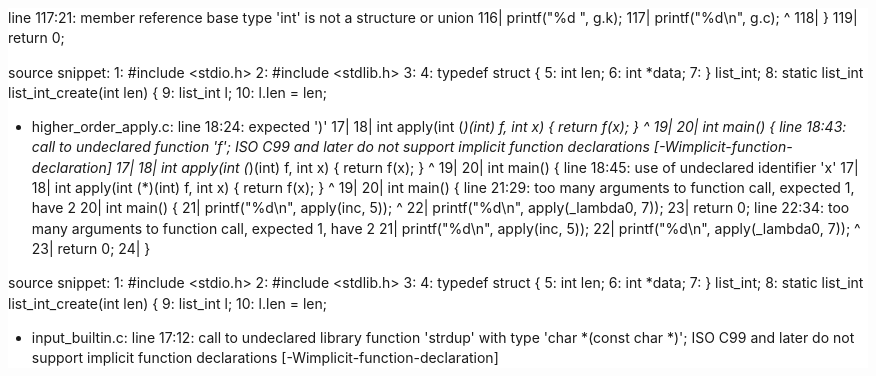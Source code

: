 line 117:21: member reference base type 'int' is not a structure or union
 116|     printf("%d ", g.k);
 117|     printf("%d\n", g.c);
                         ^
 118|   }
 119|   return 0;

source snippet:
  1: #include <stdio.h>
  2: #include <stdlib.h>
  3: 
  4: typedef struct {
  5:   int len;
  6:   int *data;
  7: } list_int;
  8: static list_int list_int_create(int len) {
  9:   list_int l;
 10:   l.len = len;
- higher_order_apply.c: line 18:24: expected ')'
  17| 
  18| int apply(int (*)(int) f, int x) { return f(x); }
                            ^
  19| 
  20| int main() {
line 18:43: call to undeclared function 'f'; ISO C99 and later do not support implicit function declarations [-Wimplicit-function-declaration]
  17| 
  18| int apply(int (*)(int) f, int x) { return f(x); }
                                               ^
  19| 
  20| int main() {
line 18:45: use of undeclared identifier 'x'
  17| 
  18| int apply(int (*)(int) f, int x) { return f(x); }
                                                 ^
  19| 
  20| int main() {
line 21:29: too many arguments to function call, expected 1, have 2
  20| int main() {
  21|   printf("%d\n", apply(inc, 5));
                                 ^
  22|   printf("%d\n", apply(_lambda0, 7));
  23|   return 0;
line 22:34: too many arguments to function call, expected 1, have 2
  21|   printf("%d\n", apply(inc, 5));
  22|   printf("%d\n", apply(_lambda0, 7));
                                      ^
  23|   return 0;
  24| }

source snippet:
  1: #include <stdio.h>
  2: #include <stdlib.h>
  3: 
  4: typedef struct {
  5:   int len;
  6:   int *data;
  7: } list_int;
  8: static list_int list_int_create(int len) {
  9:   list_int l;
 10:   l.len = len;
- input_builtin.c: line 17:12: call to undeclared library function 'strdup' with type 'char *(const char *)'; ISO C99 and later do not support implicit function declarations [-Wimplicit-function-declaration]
==
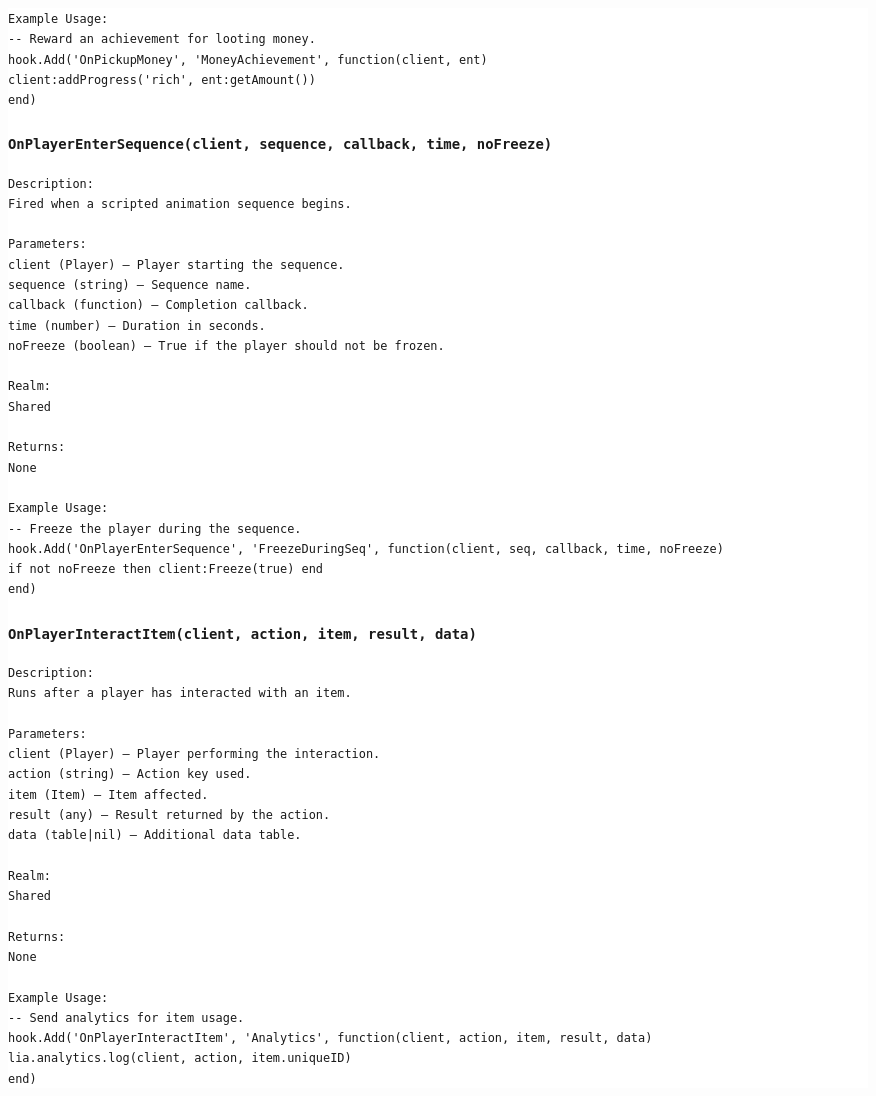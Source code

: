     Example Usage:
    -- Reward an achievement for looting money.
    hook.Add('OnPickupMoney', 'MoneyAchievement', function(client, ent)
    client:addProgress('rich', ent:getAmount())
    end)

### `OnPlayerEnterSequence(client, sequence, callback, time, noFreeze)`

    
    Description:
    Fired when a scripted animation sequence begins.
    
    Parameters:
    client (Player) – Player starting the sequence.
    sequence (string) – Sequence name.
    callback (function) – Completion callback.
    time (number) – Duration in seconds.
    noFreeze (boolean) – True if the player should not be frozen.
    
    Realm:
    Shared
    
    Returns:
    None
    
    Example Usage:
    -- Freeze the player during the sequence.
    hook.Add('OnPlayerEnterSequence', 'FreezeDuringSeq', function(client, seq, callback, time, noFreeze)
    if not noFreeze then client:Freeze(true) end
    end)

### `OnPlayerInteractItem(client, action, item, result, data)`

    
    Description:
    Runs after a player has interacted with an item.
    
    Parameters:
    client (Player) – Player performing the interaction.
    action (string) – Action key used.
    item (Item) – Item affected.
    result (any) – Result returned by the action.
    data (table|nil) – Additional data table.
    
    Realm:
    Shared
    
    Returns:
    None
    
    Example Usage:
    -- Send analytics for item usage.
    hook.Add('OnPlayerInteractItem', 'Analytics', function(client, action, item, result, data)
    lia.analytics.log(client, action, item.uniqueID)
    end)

§ **Exercise**
Show all lines above that contain "noFreeze".

§ **Exercise answer**
### `OnPlayerEnterSequence(client, sequence, callback, time, noFreeze)`
    noFreeze (boolean) – True if the player should not be frozen.
    hook.Add('OnPlayerEnterSequence', 'FreezeDuringSeq', function(client, seq, callback, time, noFreeze)
    if not noFreeze then client:Freeze(true) end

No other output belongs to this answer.